[Stored data]
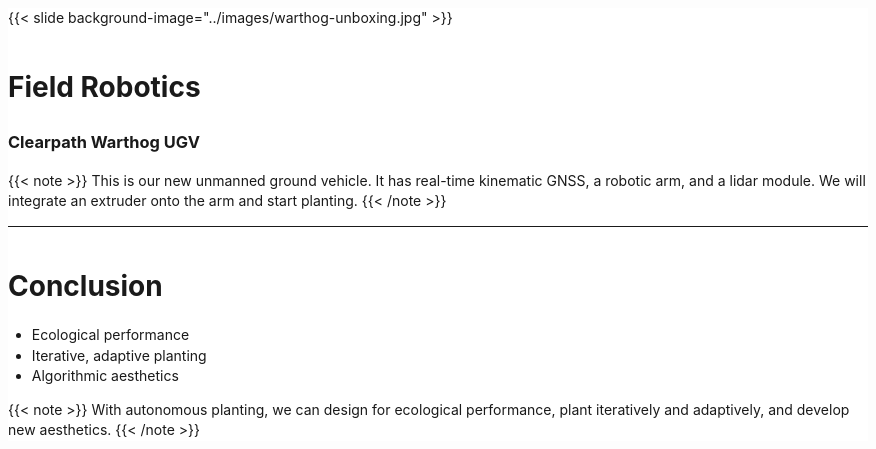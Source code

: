 
{{< slide background-image="../images/warthog-unboxing.jpg" >}}
# Field Robotics
### Clearpath Warthog UGV

{{< note >}}
This is our new unmanned ground vehicle.
It has real-time kinematic GNSS,
a robotic arm, and a lidar module.
We will integrate an extruder
onto the arm and start planting.
{{< /note >}}

---

# Conclusion
* Ecological performance
* Iterative, adaptive planting
* Algorithmic aesthetics

{{< note >}}
With autonomous planting,
we can design for ecological performance,
plant iteratively and adaptively,
and develop new aesthetics. 
{{< /note >}}
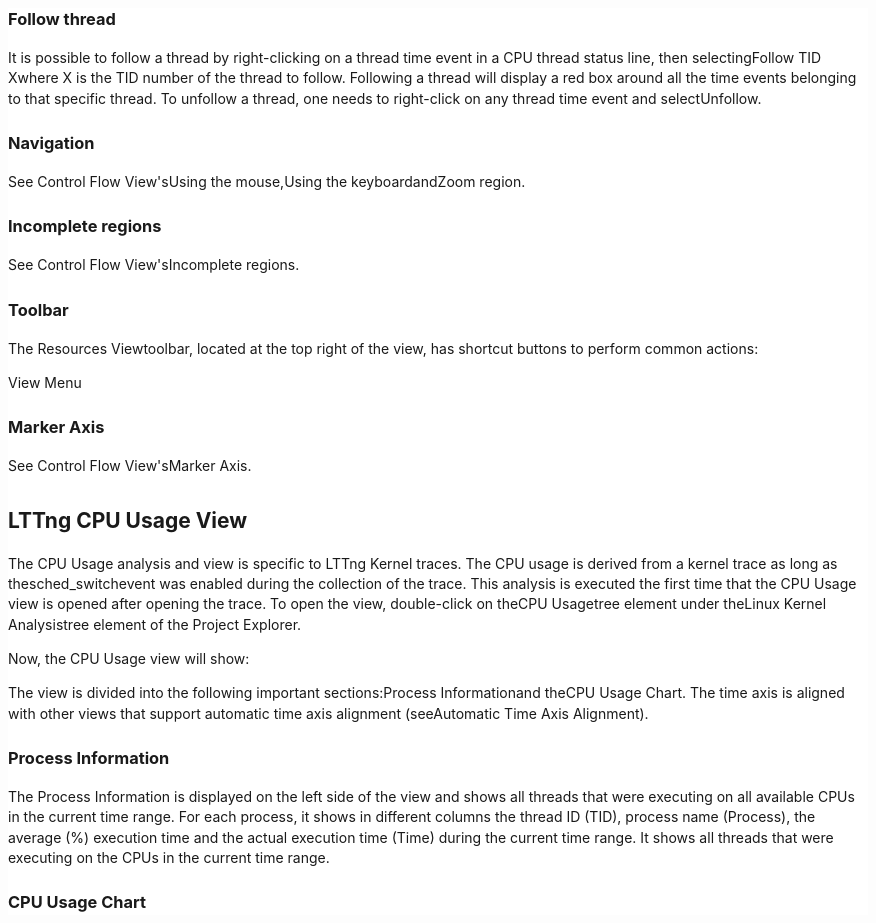 ### Follow thread

It is possible to follow a thread by right-clicking on a thread time event in a CPU thread status line, then selectingFollow TID Xwhere X is the TID number of the thread to follow. Following a thread will display a red box around all the time events belonging to that specific thread. To unfollow a thread, one needs to right-click on any thread time event and selectUnfollow.



### Navigation

See Control Flow View'sUsing the mouse,Using the keyboardandZoom region.

### Incomplete regions

See Control Flow View'sIncomplete regions.

### Toolbar

The Resources Viewtoolbar, located at the top right of the view, has shortcut buttons to perform common actions:

View Menu

### Marker Axis

See Control Flow View'sMarker Axis.

## LTTng CPU Usage View

The CPU Usage analysis and view is specific to LTTng Kernel traces. The CPU usage is derived from a kernel trace as long as thesched_switchevent was enabled during the collection of the trace. This analysis is executed the first time that the CPU Usage view is opened after opening the trace. To open the view, double-click on theCPU Usagetree element under theLinux Kernel Analysistree element of the Project Explorer.



Now, the CPU Usage view will show:



The view is divided into the following important sections:Process Informationand theCPU Usage Chart. The time axis is aligned with other views that support automatic time axis alignment (seeAutomatic Time Axis Alignment).

### Process Information

The Process Information is displayed on the left side of the view and shows all threads that were executing on all available CPUs in the current time range. For each process, it shows in different columns the thread ID (TID), process name (Process), the average (%) execution time and the actual execution time (Time) during the current time range. It shows all threads that were executing on the CPUs in the current time range.

### CPU Usage Chart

Exercise description: Only the lines above from the line containing "Now, the CPU" through the line containing "### Process Information" should be retyped, exactly and with both ends included.

Answer space:
Now, the CPU Usage view will show:



The view is divided into the following important sections:Process Informationand theCPU Usage Chart. The time axis is aligned with other views that support automatic time axis alignment (seeAutomatic Time Axis Alignment).

### Process Information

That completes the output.